In its latest manifesto, R3 look to the next government to continue to improve the UK’s insolvency regime. The number of insolvencies during the coalition government has been low, but R3 foresee a change in the economic climate that could lead to a sudden increase in the number of insolvencies in 2015.

“Low interest rates are due for a rise, and the economic recovery is no longer stuttering. These shifts will put pressure on businesses’ finances and will encourage creditors – who have so far been unusually tolerant – to get tougher on debts. Even without a rise in interest rates, personal insolvencies are already climbing again. The country’s mountain of personal debt shows no sign of becoming more affordable any time soon.”

Unfortunately, many of these cases may no longer benefit from the CFA success fee and ATE insurance premium recoverability rules, which are due to expire on the 1st April 2015. At TheJudge we are working with a number of IPs and insolvency lawyers to obtain sign-off from ATE Insurers at an earlier stage than insurers would usually prefer, in a bid to ensure as many of the pipeline cases can benefit before the rules change.

The Insolvency 2020 manifesto sets out the insolvency reforms that the R3 would like to see all political parties to commit to.

A better deal for small businesses

Taking small businesses’ and taxpayers’ money back from rogue directors.

R3 say that Small businesses and HMRC will lose millions of pounds a year from April 2015 unless changes are made to the 2012 Legal Aid, Sentencing and Punishment of Offenders Act (LASPO).

“Government can stop rogue directors from keeping money that is owed to small businesses and HMRC by providing insolvency litigation with a permanent exemption from the 2012 LASPO Act.”

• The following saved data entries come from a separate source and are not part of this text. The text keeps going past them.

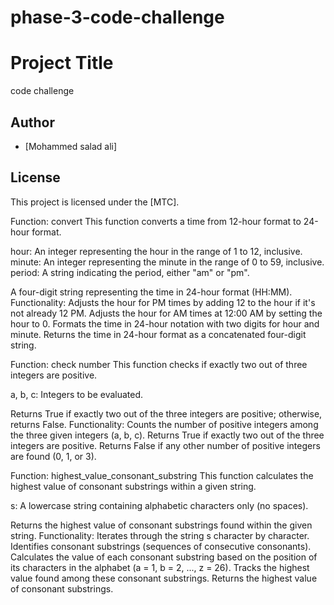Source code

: # phase-3-code-challenge
# Project Title
code challenge
## Author

- [Mohammed salad ali]


## License

This project is licensed under the [MTC].

<!-- challenge 1 -->
Function: convert
This function converts a time from 12-hour format to 24-hour format.

<!-- Inputs: -->
hour: An integer representing the hour in the range of 1 to 12, inclusive.
minute: An integer representing the minute in the range of 0 to 59, inclusive.
period: A string indicating the period, either "am" or "pm".

<!-- Output: -->
A four-digit string representing the time in 24-hour format (HH:MM).
Functionality:
Adjusts the hour for PM times by adding 12 to the hour if it's not already 12 PM.
Adjusts the hour for AM times at 12:00 AM by setting the hour to 0.
Formats the time in 24-hour notation with two digits for hour and minute.
Returns the time in 24-hour format as a concatenated four-digit string.

<!-- challenge 2 -->
Function: check number
This function checks if exactly two out of three integers are positive.

<!-- Inputs: -->
a, b, c: Integers to be evaluated.
<!-- Output: -->
Returns True if exactly two out of the three integers are positive; otherwise, returns False.
Functionality:
Counts the number of positive integers among the three given integers (a, b, c).
Returns True if exactly two out of the three integers are positive.
Returns False if any other number of positive integers are found (0, 1, or 3).

<!-- challenge 3 -->
Function: highest_value_consonant_substring
This function calculates the highest value of consonant substrings within a given string.

<!-- Inputs: -->
s: A lowercase string containing alphabetic characters only (no spaces).

<!-- Output: -->
Returns the highest value of consonant substrings found within the given string.
Functionality:
Iterates through the string s character by character.
Identifies consonant substrings (sequences of consecutive consonants).
Calculates the value of each consonant substring based on the position of its characters in the alphabet (a = 1, b = 2, ..., z = 26).
Tracks the highest value found among these consonant substrings.
Returns the highest value of consonant substrings.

This comes after a recent statement from MP Shailesh Vara in response to a question from Shadow Justice Minister, Andy Slaughter, to the effect that the exemption will end in 2015 and that the government are relying on their existing impact assessment . Frances Coulson, insolvency lawyer and Managing Partner of Moon Beaver, states that the government should not rely on the impact assessment from April 2011. Coulson says “there is a glaring omission in their impact assessments in relation to insolvency litigation and no follow up impact assessment on the intention to take positive steps to remove the current insolvency exemption”. Coulson then goes on to say that the Walton Report commissioned by R3 is the only report that assesses the impact of recoverable ATE premiums and CFA success fees . As such there still seems to be some ambiguity as to whether the exemption will be revoked.

Greater engagement from government departments in creditor committees.

R3 believe this would help return more money to the taxpayer and should help other ‘unsecured creditors’ (such as small businesses) get a better outcome from an insolvency.

A better deal for the taxpayer

Resolving the conflict between employment and insolvency law in collective redundancies. R3 has proposed changes to the consultation process that would help resolve the conflict between insolvency and employment law, and urges the government to take steps to resolve the issue.

Greater engagement from government departments in insolvency cases
Personal insolvency solutions fit for 21st century personal debt

A full review of the personal insolvency regime. As part of that review, R3 would like to see specific changes including an increase to the creditors’ bankruptcy petition threshold and updated entry requirements for Debt Relief Orders and bankruptcy.